[Data extracted from a collection]
________________

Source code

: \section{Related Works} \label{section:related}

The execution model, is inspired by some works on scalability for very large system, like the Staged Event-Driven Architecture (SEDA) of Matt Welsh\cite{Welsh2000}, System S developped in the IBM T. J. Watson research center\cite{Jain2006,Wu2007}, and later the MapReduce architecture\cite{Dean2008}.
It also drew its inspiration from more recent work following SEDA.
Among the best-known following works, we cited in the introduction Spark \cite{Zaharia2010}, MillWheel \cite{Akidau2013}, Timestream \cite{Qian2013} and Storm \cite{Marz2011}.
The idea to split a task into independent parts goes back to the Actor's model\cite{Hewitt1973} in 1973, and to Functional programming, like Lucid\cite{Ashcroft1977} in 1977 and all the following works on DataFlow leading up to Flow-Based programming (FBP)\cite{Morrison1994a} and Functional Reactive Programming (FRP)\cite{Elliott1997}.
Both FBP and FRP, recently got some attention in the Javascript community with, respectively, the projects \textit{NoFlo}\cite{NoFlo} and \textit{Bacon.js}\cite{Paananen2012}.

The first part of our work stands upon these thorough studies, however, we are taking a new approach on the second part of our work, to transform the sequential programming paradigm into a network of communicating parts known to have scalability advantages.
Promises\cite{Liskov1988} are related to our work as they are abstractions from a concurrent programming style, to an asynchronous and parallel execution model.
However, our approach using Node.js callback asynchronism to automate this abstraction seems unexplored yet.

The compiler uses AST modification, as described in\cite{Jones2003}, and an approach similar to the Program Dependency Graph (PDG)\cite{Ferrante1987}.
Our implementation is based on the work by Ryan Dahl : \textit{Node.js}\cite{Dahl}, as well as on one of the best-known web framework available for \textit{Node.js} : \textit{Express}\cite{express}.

________________

- **Required action**: Where does the string "textit" appear in the records above? Show every line that holds it.

- **Completed exercise**:
Both FBP and FRP, recently got some attention in the Javascript community with, respectively, the projects \textit{NoFlo}\cite{NoFlo} and \textit{Bacon.js}\cite{Paananen2012}.
Our implementation is based on the work by Ryan Dahl : \textit{Node.js}\cite{Dahl}, as well as on one of the best-known web framework available for \textit{Node.js} : \textit{Express}\cite{express}.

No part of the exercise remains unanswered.